Fashion consultant and television personality Tim Gunn is telling Mayor de Blasio that he needs to make it work.
But the Project Runway mentor isn’t talking about hemlines this time. Mr. Gunn is the latest New Yorker beseeching the mayor to take action against the city’s horse carriages and their drivers, some of whom have been cited for instances of hate speech. On Sunday, the PETA and LGTBQ advocate sent the mayor and the City Council’s gay caucus a letter detailing just a few of these bias incidents which were recorded on video.
These clips include one from May 23 which captures a carriage driver calling a man a homophobic slur when he expressed concern about the horse that was tied to a light post amid the city’s traffic. During the 2012 Pride parade, another driver hurled racist and homophobic slurs at a lesbian couple.
“Bullies such as the drivers in these videos disregard not only the suffering of animals but also the basic rights of New Yorkers,” Mr. Gunn wrote.
Just this month, the animal rights organization held a press conference demanding an apology from a carriage driver who made a derogatory remark to a Latina woman.
The moment was caught on video five years ago.
Communications Director Alex Moore of Teamsters, the labor union representing the city’s carriage drivers, says PETA is irresponsibly claiming these exceptions as the rule.
In an official statement from the union, President George Miranda stated, “The Teamsters do not tolerate racist, sexist, or homophobic language from members. We also will not tolerate the continued harassment from protesters. Carriage drivers work in public and have been subject to a relentless barrage of harassment from protesters at their workplace. And despite these constant provocations, inappropriate responses are rare.”
Even so, the union has no tolerance for any “insensitive and wrong” comments from carriage drivers.
“They do not represent the views of the people who work in the industry,” Mr. Miranda stated, adding “The Teamsters celebrate the diversity of our union and of our city. We are proud that many of our members are part of the LGBTQ community, including carriage drivers. The union is there to fight discrimination at work and in society.”
Amid the pressure from both sides, the mayor has already taken steps to retire the horse carriages. Though the City Labor Counsel insisted that the industry is “iconic and thriving,” Mayor de Blasio told the Observer in March that he would remain unshifting in his stance.
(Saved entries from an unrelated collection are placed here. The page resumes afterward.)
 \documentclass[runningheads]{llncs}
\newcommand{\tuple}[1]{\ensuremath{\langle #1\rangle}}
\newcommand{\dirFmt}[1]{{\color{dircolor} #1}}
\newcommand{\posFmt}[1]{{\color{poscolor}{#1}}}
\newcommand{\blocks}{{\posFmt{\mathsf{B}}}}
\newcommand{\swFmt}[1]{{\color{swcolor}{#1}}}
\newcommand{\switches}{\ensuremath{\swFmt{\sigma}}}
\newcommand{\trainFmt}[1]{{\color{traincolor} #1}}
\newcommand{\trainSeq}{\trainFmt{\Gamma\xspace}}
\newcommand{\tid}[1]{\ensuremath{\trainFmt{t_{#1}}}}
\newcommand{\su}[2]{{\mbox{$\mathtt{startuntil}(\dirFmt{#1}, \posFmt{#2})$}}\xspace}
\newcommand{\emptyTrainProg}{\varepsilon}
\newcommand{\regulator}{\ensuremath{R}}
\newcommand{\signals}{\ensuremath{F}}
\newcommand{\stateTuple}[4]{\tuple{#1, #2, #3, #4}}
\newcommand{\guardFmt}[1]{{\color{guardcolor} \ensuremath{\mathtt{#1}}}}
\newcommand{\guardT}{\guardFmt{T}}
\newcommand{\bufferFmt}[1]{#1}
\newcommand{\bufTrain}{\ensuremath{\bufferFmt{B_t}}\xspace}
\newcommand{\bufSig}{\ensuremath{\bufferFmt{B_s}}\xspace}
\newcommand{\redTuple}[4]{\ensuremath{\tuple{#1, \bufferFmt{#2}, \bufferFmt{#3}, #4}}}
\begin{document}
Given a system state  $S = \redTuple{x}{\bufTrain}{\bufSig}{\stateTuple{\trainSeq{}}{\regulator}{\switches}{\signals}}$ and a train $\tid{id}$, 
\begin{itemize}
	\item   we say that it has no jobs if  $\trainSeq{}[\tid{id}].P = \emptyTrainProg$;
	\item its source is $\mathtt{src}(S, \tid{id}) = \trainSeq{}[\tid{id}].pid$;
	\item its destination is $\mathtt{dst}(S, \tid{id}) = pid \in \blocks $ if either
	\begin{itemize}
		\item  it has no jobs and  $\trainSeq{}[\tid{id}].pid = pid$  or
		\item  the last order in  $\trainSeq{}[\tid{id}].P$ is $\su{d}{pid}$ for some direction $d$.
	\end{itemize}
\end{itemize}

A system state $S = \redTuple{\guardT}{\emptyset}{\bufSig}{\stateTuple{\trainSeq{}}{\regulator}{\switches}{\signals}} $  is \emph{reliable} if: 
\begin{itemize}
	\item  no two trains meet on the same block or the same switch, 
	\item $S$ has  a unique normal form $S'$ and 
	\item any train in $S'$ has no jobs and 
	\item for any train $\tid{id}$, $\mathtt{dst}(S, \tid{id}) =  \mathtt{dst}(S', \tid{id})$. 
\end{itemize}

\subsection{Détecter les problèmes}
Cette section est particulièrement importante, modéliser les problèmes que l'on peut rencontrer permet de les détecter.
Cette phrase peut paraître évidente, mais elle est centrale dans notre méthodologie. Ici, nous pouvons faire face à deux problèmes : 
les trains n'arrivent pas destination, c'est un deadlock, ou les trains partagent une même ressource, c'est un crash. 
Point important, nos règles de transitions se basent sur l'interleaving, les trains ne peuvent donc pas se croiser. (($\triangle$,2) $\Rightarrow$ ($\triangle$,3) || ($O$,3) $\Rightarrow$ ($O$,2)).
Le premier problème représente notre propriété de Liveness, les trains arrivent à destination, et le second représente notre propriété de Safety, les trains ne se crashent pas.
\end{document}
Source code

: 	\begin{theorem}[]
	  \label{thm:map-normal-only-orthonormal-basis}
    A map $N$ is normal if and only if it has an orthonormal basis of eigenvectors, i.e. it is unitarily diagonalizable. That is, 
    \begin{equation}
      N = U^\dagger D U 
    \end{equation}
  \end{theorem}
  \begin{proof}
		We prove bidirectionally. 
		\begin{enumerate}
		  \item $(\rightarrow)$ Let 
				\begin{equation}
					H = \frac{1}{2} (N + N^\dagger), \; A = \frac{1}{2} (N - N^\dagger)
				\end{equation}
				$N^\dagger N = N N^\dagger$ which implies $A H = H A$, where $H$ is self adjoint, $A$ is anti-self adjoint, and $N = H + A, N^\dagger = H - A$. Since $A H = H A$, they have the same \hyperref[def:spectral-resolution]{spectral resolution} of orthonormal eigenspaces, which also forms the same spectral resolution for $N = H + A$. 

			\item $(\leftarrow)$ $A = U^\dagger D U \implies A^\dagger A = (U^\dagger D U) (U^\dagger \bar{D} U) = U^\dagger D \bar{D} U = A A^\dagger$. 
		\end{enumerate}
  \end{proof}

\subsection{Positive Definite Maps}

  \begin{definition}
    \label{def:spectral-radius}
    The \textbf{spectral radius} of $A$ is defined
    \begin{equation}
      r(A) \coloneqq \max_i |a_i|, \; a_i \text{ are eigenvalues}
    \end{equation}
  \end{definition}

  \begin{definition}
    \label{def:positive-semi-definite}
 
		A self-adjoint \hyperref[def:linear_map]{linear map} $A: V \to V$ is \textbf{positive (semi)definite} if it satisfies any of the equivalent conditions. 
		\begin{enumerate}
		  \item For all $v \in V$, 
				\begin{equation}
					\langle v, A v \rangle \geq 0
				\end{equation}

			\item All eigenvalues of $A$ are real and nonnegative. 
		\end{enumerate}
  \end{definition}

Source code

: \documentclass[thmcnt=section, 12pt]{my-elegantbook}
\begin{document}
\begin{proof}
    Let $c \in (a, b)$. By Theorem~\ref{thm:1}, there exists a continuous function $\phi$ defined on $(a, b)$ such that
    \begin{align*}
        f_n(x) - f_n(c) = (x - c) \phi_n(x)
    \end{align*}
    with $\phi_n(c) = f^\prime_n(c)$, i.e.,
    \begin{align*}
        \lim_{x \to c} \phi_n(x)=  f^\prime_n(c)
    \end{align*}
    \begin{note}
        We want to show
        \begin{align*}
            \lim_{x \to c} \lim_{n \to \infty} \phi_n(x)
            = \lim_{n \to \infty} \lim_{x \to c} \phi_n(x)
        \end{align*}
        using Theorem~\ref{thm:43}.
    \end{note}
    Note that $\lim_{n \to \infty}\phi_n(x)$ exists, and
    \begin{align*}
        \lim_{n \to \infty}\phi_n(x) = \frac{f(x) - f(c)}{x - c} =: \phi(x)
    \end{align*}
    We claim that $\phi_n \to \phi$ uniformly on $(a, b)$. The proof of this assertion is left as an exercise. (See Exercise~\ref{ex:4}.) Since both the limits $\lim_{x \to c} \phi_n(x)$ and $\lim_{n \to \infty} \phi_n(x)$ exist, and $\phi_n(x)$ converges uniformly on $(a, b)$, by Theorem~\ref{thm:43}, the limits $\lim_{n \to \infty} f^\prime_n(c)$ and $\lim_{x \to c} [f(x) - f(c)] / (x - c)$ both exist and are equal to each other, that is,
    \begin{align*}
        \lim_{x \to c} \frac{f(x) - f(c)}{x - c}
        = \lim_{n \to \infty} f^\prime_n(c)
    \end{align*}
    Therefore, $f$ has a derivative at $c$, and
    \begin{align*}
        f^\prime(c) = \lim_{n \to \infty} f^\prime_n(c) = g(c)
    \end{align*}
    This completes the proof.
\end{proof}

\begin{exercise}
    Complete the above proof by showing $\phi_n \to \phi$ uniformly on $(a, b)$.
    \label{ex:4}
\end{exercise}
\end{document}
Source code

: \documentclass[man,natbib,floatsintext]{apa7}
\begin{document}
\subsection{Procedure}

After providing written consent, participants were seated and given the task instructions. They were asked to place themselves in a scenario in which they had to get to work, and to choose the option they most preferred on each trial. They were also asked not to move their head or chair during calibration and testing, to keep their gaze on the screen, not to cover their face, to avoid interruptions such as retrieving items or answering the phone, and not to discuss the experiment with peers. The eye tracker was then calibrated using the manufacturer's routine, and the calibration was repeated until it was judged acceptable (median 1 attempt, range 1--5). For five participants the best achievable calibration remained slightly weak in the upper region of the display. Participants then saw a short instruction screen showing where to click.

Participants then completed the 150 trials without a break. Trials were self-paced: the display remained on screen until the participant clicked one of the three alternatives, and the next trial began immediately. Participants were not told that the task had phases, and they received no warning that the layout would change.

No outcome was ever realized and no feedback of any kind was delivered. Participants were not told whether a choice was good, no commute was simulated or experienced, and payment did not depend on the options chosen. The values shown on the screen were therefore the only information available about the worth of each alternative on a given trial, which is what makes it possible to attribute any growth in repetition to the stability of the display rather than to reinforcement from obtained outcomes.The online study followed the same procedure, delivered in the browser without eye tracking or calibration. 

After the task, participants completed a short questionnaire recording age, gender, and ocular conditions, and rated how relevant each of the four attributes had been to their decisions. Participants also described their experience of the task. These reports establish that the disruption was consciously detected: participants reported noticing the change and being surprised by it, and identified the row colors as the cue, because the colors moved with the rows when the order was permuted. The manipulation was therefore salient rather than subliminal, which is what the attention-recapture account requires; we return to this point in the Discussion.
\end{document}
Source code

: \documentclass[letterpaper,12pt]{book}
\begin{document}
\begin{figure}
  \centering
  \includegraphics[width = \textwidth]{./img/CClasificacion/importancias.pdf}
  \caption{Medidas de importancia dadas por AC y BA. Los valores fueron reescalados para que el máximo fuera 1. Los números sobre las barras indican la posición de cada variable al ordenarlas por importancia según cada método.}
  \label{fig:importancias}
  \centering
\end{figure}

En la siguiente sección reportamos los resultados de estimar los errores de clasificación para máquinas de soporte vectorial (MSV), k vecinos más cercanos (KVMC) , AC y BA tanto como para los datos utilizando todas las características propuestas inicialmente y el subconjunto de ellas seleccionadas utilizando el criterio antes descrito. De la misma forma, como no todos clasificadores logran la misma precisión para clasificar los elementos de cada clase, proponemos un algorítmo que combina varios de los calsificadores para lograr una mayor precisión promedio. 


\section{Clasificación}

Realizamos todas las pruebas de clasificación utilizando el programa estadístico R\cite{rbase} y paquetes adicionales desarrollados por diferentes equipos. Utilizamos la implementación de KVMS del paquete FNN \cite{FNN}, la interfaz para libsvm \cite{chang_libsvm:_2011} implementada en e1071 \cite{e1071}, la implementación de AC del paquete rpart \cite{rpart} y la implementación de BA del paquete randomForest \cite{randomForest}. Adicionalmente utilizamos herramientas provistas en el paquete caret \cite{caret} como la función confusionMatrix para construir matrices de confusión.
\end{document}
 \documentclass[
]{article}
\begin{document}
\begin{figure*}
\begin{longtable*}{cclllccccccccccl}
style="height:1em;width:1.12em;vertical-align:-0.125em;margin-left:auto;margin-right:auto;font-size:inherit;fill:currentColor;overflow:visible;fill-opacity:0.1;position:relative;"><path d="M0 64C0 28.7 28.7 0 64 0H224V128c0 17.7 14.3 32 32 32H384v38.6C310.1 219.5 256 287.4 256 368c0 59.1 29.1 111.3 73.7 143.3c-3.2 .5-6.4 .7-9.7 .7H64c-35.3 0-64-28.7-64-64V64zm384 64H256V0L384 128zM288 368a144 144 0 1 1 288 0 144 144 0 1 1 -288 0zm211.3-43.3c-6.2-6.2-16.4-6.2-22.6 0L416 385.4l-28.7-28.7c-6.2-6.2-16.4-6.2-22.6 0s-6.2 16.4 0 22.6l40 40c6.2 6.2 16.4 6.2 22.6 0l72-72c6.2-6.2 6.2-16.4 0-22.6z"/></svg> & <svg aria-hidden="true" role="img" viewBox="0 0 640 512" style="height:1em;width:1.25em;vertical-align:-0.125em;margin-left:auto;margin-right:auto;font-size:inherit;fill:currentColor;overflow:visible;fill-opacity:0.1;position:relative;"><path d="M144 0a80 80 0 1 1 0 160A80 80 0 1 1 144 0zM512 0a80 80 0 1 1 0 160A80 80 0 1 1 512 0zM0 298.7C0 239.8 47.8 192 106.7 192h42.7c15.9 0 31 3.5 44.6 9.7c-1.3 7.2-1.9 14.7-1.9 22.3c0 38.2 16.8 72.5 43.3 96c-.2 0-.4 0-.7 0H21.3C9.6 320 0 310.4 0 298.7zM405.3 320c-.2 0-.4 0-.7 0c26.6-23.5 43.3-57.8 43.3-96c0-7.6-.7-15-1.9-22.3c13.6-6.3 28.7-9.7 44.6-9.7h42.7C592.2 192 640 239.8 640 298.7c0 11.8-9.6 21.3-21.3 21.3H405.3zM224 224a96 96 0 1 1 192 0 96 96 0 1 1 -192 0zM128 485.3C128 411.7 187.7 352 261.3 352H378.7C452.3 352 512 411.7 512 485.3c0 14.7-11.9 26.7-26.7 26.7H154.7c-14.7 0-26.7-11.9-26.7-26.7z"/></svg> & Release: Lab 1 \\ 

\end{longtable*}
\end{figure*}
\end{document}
But for Mr. Gunn and those enduring what he calls “racist, sexist, and homophobic taunts,” the end of this New York tradition can’t come soon enough.
Mr. Gunn wrote to the mayor, “I’m among the 30,000 New York City PETA members who applaud your plan to retire the carriage horses. However, as we await a City Council bill, I urge you to address the relentless, hateful bigotry that’s thriving in the city’s tiny horse-drawn carriage trade.”